C Memory Mapped Files

07 Jun 2022 at 03:40 PM

Introduction

My favorite way to read files as of writing this is via memory-mapped file IO. Using this technique creates a buffer based on the file which can be read from like a string. No fread(), fgets(), fgetc(), or any of that. It also is not needed to malloc() a whole new memory buffer and copy the file contents to it. However, there is not much information on how to do this online, especially when compared to other, perhaps inferior, techniques.

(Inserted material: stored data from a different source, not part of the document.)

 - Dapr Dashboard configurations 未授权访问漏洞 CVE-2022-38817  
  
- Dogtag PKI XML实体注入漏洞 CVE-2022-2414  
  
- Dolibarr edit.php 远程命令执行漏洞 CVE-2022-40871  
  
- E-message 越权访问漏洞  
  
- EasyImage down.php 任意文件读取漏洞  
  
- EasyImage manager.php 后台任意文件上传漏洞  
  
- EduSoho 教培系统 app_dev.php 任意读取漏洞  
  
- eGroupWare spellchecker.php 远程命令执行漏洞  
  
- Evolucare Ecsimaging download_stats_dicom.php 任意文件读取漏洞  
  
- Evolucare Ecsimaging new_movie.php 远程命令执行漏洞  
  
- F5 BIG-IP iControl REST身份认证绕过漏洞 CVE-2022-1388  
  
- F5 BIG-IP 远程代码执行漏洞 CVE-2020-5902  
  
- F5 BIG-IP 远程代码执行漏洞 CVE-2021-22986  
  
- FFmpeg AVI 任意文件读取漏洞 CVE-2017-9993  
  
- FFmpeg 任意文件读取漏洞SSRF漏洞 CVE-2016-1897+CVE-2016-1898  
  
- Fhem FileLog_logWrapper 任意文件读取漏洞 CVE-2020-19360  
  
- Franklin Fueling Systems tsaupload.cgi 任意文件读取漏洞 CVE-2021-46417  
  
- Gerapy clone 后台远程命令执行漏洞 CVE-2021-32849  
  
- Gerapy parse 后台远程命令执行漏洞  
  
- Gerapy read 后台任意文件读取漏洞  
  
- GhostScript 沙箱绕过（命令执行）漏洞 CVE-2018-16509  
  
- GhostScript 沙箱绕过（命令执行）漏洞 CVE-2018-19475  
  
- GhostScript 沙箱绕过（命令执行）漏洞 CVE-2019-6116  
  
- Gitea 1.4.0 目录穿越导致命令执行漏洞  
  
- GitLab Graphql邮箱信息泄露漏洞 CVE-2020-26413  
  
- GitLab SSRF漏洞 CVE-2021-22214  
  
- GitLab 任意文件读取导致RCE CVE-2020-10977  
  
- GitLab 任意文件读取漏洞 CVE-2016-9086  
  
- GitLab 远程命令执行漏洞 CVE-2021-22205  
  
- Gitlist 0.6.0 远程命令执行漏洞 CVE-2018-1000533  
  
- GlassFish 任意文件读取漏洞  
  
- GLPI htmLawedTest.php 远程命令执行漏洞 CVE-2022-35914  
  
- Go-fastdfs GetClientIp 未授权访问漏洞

My favorite (and only) resource of recounting how this technique works is Jacob Sorber's video, and I am writing this post so I can more quickly find out how to use memory-mapped files if I ever forget.

The Code

int main() {
    // First, open the file
    int fd = open("filename", O_RDONLY);
    // Then, get the length of the file
    struct stat sb;
    fstat(fd, &sb);
    // sb.st_size is the length
    // Finally, use `mmap()`
    char* file = mmap(NULL,
        sb.st_size, // the memory region should be as large as the file
        PROT_READ, // readonly memory
        MAP_PRIVATE, // can probably also be `MAP_SHARED`
        fd, // get the data from our file descriptor
        0 // start at the file's beginning
    );

    // `file` can be used like any other memory buffer
    // For example, the following code prints the file
    for (int i = 0; i < sb.st_size; i++)
        putchar(file[i]);

    // Finish everything
    munmap(file, sb.st_size);
    close(fd);
}

Conclusion

mmap() is a great file IO method, since it is both easy to write and also speedy. One problem is that mmap() is POSIX, meaning that it works on Linux, MacOS, and other Unix operating systems, but not Windows. However, this caveat is a minor afterthought to me, since I have not used Windows for more than a year.